[Entries supplied Boundary: Start]
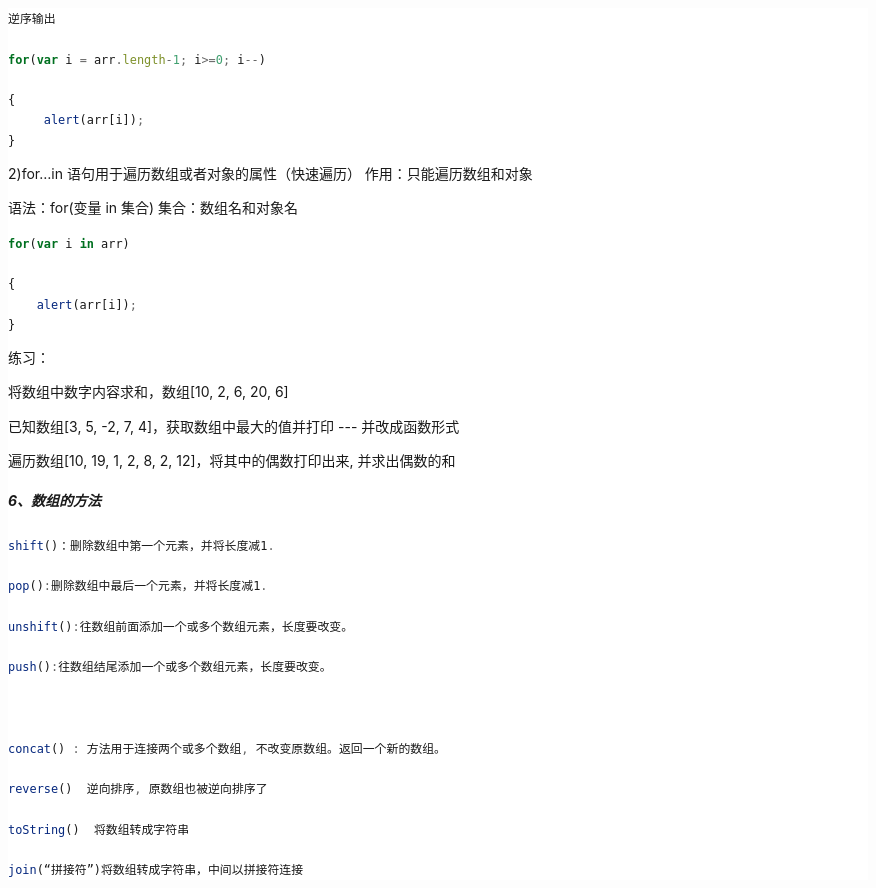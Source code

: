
 ```js
逆序输出

for(var i = arr.length-1; i>=0; i--)

{
     alert(arr[i]);
}
```



2)for…in 语句用于遍历数组或者对象的属性（快速遍历） 作用：只能遍历数组和对象

语法：for(变量 in 集合) 集合：数组名和对象名

```js
for(var i in arr)

{
    alert(arr[i]);
}

```

练习：

将数组中数字内容求和，数组[10, 2, 6, 20, 6]

```js

```

已知数组[3, 5, -2, 7, 4]，获取数组中最大的值并打印 --- 并改成函数形式

```js

```

遍历数组[10,  19,  1,  2,  8,  2,  12]，将其中的偶数打印出来, 并求出偶数的和

```js

```







##### 6、数组的方法

```js
shift()：删除数组中第一个元素，并将长度减1.

pop():删除数组中最后一个元素，并将长度减1.

unshift():往数组前面添加一个或多个数组元素，长度要改变。

push():往数组结尾添加一个或多个数组元素，长度要改变。



concat() : 方法用于连接两个或多个数组, 不改变原数组。返回一个新的数组。

reverse()  逆向排序, 原数组也被逆向排序了 

toString()  将数组转成字符串

join(“拼接符”)将数组转成字符串，中间以拼接符连接
```
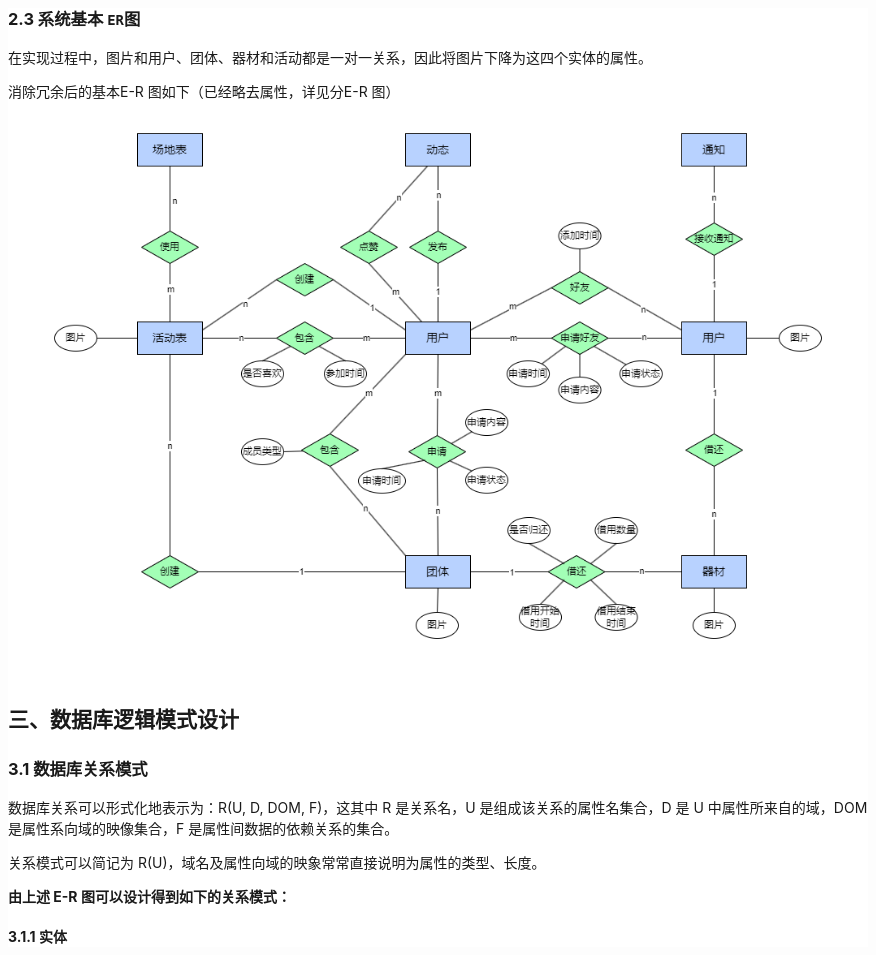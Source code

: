 ### 2.3 系统基本 `ER`图

在实现过程中，图片和用户、团体、器材和活动都是一对一关系，因此将图片下降为这四个实体的属性。

消除冗余后的基本E-R 图如下（已经略去属性，详见分E-R 图）

<div align="center">   
<img src="images\系统基本ER图.drawio.png" width = "800" height = "" alt="图片名称" align=center />   
<div align="left">

<br>

## 三、数据库逻辑模式设计

### 3.1 数据库关系模式

数据库关系可以形式化地表示为：R(U, D, DOM, F)，这其中 R 是关系名，U 是组成该关系的属性名集合，D 是 U 中属性所来自的域，DOM 是属性系向域的映像集合，F 是属性间数据的依赖关系的集合。

关系模式可以简记为 R(U)，域名及属性向域的映象常常直接说明为属性的类型、长度。

**由上述 E-R 图可以设计得到如下的关系模式：**

#### 3.1.1 实体
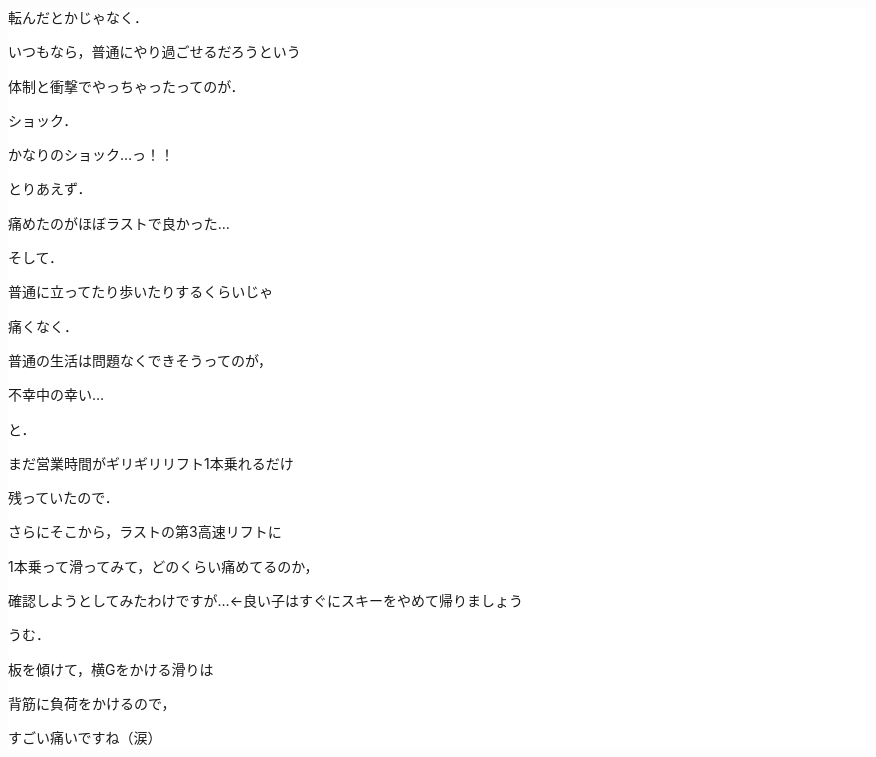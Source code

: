 
転んだとかじゃなく．


いつもなら，普通にやり過ごせるだろうという


体制と衝撃でやっちゃったってのが．


ショック．


かなりのショック…っ！！





とりあえず．


痛めたのがほぼラストで良かった…


そして．


普通に立ってたり歩いたりするくらいじゃ


痛くなく．


普通の生活は問題なくできそうってのが，


不幸中の幸い…





と．


まだ営業時間がギリギリリフト1本乗れるだけ


残っていたので．


さらにそこから，ラストの第3高速リフトに


1本乗って滑ってみて，どのくらい痛めてるのか，


確認しようとしてみたわけですが…←良い子はすぐにスキーをやめて帰りましょう





うむ．


板を傾けて，横Gをかける滑りは


背筋に負荷をかけるので，


すごい痛いですね（涙）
[Entries supplied Boundary: End]
# What this task involves:
Every line of the entries above that contains the word "center" must be tallied, and the number alone reported.

# Written answer:
2